Segment Start: Exercise inputs
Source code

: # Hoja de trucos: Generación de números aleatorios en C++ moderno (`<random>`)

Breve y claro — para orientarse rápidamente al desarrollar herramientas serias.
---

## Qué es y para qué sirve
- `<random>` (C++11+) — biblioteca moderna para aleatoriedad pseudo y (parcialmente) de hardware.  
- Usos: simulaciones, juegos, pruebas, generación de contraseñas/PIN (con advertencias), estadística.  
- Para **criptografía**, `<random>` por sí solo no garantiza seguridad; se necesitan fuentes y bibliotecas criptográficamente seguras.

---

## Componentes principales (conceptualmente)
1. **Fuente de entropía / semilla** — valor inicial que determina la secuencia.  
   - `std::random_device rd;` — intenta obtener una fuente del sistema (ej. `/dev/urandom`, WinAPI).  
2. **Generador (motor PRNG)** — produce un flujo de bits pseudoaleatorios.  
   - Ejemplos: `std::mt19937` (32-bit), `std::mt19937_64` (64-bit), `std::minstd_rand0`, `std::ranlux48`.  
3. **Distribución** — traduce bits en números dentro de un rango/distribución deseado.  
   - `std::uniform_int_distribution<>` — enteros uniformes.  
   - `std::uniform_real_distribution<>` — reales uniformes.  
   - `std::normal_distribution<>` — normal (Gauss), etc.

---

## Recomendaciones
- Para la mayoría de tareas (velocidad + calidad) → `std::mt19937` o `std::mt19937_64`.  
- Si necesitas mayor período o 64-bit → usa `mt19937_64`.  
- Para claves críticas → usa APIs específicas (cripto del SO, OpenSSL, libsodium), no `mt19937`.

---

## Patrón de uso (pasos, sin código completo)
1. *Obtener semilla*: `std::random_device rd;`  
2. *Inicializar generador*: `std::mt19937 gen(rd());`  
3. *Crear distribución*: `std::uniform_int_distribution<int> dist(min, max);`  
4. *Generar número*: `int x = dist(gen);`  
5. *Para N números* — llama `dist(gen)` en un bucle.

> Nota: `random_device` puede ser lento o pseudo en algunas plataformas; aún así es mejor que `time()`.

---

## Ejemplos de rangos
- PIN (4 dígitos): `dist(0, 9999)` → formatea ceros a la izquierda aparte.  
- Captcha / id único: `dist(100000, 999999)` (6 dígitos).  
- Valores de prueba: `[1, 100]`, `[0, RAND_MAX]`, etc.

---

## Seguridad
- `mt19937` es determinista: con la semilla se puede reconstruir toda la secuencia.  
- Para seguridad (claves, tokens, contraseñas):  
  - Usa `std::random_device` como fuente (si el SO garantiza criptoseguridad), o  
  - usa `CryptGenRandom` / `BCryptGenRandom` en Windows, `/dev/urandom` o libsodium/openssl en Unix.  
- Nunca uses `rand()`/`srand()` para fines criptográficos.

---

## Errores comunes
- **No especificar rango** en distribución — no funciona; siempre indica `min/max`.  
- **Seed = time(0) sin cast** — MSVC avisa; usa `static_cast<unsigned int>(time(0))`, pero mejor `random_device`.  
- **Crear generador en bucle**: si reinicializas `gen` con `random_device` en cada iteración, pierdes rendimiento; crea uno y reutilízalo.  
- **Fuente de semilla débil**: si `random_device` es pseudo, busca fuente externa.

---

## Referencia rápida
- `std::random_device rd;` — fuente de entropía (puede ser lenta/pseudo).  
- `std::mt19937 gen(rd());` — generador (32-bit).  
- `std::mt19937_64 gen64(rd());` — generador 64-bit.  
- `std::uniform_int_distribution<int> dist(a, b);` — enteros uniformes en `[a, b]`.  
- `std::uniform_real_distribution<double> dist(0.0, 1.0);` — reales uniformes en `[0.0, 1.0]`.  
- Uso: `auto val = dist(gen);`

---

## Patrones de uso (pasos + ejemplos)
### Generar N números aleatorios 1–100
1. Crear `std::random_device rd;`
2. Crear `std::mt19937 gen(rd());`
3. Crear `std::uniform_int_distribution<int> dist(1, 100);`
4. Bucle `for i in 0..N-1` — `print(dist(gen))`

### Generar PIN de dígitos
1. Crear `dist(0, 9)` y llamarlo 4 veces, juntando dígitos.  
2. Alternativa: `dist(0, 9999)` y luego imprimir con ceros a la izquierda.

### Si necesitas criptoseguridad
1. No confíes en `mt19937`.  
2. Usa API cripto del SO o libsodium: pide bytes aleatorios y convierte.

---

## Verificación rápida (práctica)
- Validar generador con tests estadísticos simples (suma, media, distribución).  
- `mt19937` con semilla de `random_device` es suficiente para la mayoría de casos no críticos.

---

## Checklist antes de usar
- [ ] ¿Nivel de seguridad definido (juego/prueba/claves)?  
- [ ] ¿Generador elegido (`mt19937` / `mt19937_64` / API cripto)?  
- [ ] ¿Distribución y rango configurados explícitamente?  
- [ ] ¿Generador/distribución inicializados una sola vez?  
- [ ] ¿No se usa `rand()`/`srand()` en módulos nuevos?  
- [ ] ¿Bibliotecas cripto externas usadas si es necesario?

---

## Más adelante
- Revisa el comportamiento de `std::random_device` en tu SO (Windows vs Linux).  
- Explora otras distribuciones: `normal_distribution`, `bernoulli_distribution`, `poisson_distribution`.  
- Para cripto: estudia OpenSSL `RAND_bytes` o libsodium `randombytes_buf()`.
Segment End: Exercise inputs
Segment Start: Exercise inputs
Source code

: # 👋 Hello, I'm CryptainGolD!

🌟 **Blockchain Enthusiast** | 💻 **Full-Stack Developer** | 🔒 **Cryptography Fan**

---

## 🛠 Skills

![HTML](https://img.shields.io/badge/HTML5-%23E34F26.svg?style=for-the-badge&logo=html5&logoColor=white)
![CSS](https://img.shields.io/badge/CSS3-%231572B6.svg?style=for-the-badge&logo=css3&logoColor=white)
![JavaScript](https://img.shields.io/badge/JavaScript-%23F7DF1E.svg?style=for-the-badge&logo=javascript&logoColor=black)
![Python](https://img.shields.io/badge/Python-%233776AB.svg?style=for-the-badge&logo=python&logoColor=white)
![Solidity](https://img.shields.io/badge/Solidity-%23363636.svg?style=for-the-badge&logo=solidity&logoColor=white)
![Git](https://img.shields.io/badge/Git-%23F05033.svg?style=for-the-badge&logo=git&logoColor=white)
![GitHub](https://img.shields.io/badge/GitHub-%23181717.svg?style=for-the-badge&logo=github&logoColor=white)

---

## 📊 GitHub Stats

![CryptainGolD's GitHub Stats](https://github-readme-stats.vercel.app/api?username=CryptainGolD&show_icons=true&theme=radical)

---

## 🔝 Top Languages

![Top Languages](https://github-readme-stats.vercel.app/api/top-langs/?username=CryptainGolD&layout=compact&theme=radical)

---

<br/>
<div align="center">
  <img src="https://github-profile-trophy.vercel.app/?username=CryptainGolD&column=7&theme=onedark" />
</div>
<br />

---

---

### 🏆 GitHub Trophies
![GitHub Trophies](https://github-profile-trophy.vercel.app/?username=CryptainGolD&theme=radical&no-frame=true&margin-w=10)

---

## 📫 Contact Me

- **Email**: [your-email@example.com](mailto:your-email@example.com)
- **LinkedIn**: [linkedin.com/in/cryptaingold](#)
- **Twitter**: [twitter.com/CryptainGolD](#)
Segment End: Exercise inputs
Segment Start: Exercise inputs
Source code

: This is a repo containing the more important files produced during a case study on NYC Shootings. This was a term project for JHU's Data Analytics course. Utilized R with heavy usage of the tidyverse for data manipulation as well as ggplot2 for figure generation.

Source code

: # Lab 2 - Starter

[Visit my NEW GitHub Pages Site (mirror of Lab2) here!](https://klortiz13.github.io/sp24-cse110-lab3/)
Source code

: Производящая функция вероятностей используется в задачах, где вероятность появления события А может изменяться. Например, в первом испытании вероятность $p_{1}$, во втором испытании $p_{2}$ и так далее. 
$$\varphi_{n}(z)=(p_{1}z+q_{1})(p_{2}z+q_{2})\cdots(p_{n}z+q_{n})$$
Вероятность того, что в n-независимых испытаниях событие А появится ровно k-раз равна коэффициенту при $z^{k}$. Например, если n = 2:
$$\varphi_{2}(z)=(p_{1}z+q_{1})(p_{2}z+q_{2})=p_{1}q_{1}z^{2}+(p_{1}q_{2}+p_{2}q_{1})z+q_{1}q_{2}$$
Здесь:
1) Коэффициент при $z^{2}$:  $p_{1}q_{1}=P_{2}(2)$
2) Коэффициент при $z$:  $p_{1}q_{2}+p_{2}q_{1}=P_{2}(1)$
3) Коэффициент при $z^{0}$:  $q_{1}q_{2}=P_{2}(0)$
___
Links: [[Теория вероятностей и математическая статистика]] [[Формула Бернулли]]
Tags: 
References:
Segment End: Exercise inputs
**Task instructions**:
Say, as a bare number, how many lines above contain the word "dígitos".

**Solution to the exercise**:
4